Data repositories

To avoid duplication of genome, annotation, additional annotation and genome index files, Eoulsan handles data repositories. It is very useful for genome indexes used in the mapping step witch computation is quite long for large genomes. The genome index repository store the result an index computation for the next analysis using this genome.

Genome, annotation and additional annotation repositories

The configuration of this repositories are quite the same. You must define the path of the root of the repository by setting the following global parameters (In configuration file or in the globals section of the workflow file) :

Parameter Type Description
main.genome.storage.path string Path to the genomes repository
main.gff.storage.path string Path to the GFF annotations repository
main.gtf.storage.path string Path to the GTF annotations repository
main.additional.annotation.storage.path string Path to the additional annotations repository

The path of the repositories can be URL (e.g. on webserver or on ftp server).

In following example, we can see the content of a genome repository. Using symbolic links allow to define several alias to the same genome.

-rw-r--r-- 1 nobody nobody   4123941 2010-02-15 15:45 mouse-37.fasta.bz2
lrwxrwxrwx 1 nobody nobody        16 2011-12-25 17:42 mouse -> mouse-37.fasta.bz2
-rw-r--r-- 1 nobody nobody   4123327 2010-02-15 15:45 mouse-36.fasta.bz2
lrwxrwxrwx 1 nobody nobody 513422555 2012-01-09 17:04 hg19.fasta.bz2

To access repositories from design file, user must use dedicated protocols:

Repository type Protocol Protocol usage
genome genome genome://<genome name> (e.g. genome://mouse-37)
GFF annotation gff gff://<annotation name> (e.g. gff://mouse-37)
GTF annotation gtf gtf://<annotation name> (e.g. gtf://mouse-37)
additional annotation additionalannotation additionalannotation://<annotation name> (e.g. additionalannotation://mouse-37)

File extension (e.g. .fasta, .gff) and file compression extensions must be avoided in the genome and annotation URL. Eoulsan automatically add the file extension and check if a compressed file exists in the repository.

Genome index repository

Unlike previous repositories, the genome index repository have no dedicated protocol. The only user of this repository is the genome index creation step. When a genome index must be computed, this step check if a genome index has been already computed for this genome and mapper. If true, the previous computed genome is used, if false, the genome index is computed and then stored for a next usage.

To use genome index repository, user must only define the following global parameter (In configuration file or in the globals section of the workflow file) :

Parameter Type Description
main.genome.mapper.index.storage.path string Path to the genome indexes repository

Note: The path to the genome indexes cannot be an URL. The path must be writtable for the user to allow Eoulsan storing genome indexes.

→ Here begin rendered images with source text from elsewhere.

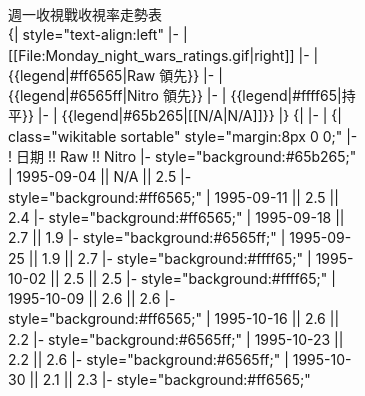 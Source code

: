 <div class="NavFrame collapsed" style="width:350px; float:right;">
<div class="NavHead">週一收視戰收視率走勢表</div>
<div class="NavContent">
{| style="text-align:left"
|-
| [[File:Monday_night_wars_ratings.gif|right]]
|-
| {{legend|#ff6565|Raw 領先}}
|-
| {{legend|#6565ff|Nitro 領先}}
|-
| {{legend|#ffff65|持平}}
|-
| {{legend|#65b265|[[N/A|N/A]]}}
|}
{|
|-
|
{| class="wikitable sortable" style="margin:8px 0 0;"
|-
! 日期 !! Raw !! Nitro
|- style="background:#65b265;"
| 1995-09-04 || N/A || 2.5
|- style="background:#ff6565;"
| 1995-09-11 || 2.5 || 2.4
|- style="background:#ff6565;"
| 1995-09-18 || 2.7 || 1.9
|- style="background:#6565ff;"
| 1995-09-25 || 1.9 || 2.7
|- style="background:#ffff65;"
| 1995-10-02 || 2.5 || 2.5
|- style="background:#ffff65;"
| 1995-10-09 || 2.6 || 2.6
|- style="background:#ff6565;"
| 1995-10-16 || 2.6 || 2.2
|- style="background:#6565ff;"
| 1995-10-23 || 2.2 || 2.6
|- style="background:#6565ff;"
| 1995-10-30 || 2.1 || 2.3
|- style="background:#ff6565;"
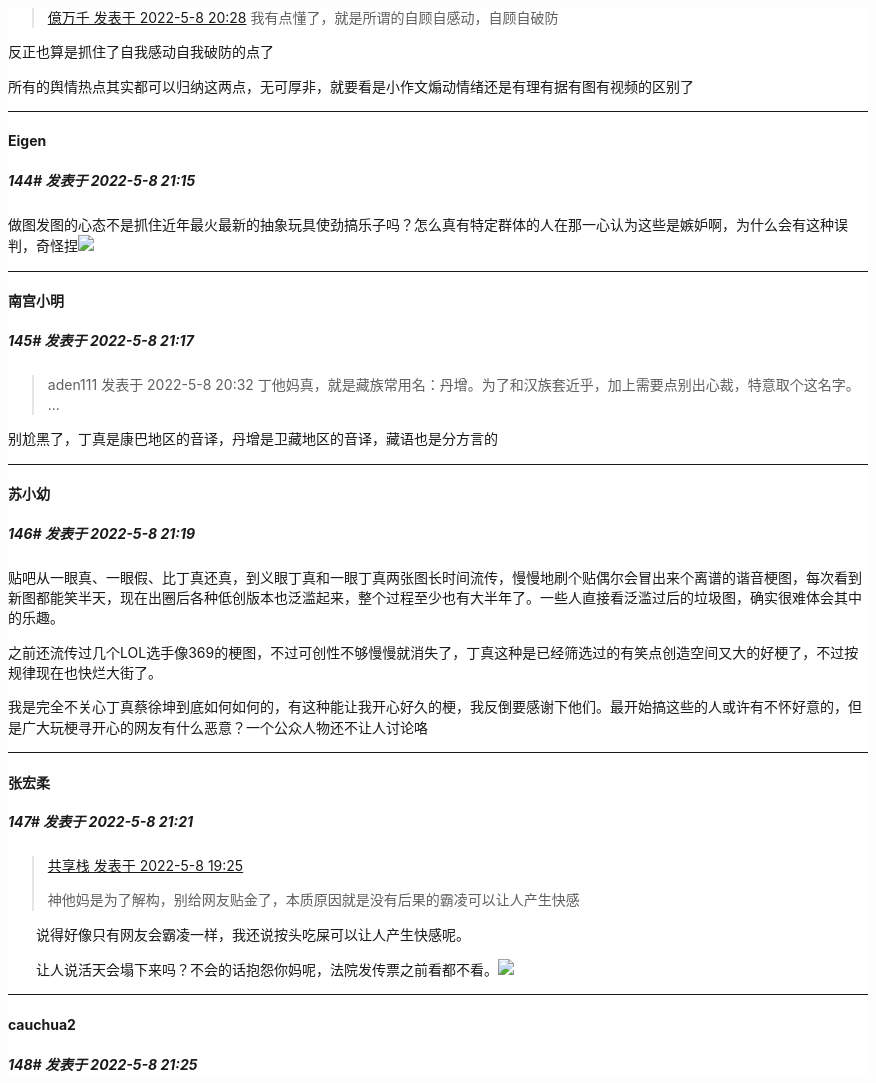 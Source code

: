 <blockquote><a href="httphttps://bbs.saraba1st.com/2b/forum.php?mod=redirect&amp;goto=findpost&amp;pid=55743552&amp;ptid=2068436" target="_blank">億万千 发表于 2022-5-8 20:28</a>
我有点懂了，就是所谓的自顾自感动，自顾自破防</blockquote>
反正也算是抓住了自我感动自我破防的点了

所有的舆情热点其实都可以归纳这两点，无可厚非，就要看是小作文煽动情绪还是有理有据有图有视频的区别了



*****

####  Eigen  
##### 144#       发表于 2022-5-8 21:15

做图发图的心态不是抓住近年最火最新的抽象玩具使劲搞乐子吗？怎么真有特定群体的人在那一心认为这些是嫉妒啊，为什么会有这种误判，奇怪捏<img src="https://static.saraba1st.com/image/smiley/face2017/037.png" referrerpolicy="no-referrer">

*****

####  南宫小明  
##### 145#       发表于 2022-5-8 21:17

<blockquote>aden111 发表于 2022-5-8 20:32
丁他妈真，就是藏族常用名：丹增。为了和汉族套近乎，加上需要点别出心裁，特意取个这名字。 ...</blockquote>
别尬黑了，丁真是康巴地区的音译，丹增是卫藏地区的音译，藏语也是分方言的

*****

####  苏小幼  
##### 146#       发表于 2022-5-8 21:19

贴吧从一眼真、一眼假、比丁真还真，到义眼丁真和一眼丁真两张图长时间流传，慢慢地刷个贴偶尔会冒出来个离谱的谐音梗图，每次看到新图都能笑半天，现在出圈后各种低创版本也泛滥起来，整个过程至少也有大半年了。一些人直接看泛滥过后的垃圾图，确实很难体会其中的乐趣。

之前还流传过几个LOL选手像369的梗图，不过可创性不够慢慢就消失了，丁真这种是已经筛选过的有笑点创造空间又大的好梗了，不过按规律现在也快烂大街了。

我是完全不关心丁真蔡徐坤到底如何如何的，有这种能让我开心好久的梗，我反倒要感谢下他们。最开始搞这些的人或许有不怀好意的，但是广大玩梗寻开心的网友有什么恶意？一个公众人物还不让人讨论咯

*****

####  张宏柔  
##### 147#       发表于 2022-5-8 21:21

<blockquote><a href="httphttps://bbs.saraba1st.com/2b/forum.php?mod=redirect&amp;goto=findpost&amp;pid=55742633&amp;ptid=2068436" target="_blank">共享栈 发表于 2022-5-8 19:25</a>

神他妈是为了解构，别给网友贴金了，本质原因就是没有后果的霸凌可以让人产生快感 </blockquote>　　说得好像只有网友会霸凌一样，我还说按头吃屎可以让人产生快感呢。

　　让人说活天会塌下来吗？不会的话抱怨你妈呢，法院发传票之前看都不看。<img src="https://static.saraba1st.com/image/smiley/face2017/049.png" referrerpolicy="no-referrer">



*****

####  cauchua2  
##### 148#       发表于 2022-5-8 21:25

Genome description repository

The genome description file contains some basic informations about the genome like the chromosome lengths. This file is useful for creation of valid SAM/BAM files and using the genome index repository. This file is created from the genome file at each new analysis. However creating this file is quite long for large genome (like mouse or human genome) when compressed. The genome description repository allow to avoid useless genome sequence parsing once it has been already parsed in a previous analysis.

To use genome description repository, user must only define the following global parameter (In configuration file or in the globals section of the workflow file) :

Parameter Type Description
main.genome.desc.storage.path string Path to the genome descriptions repository

Note: The path to the genome description cannot be an URL. The path must be writtable for the user to allow Eoulsan storing genome descriptions.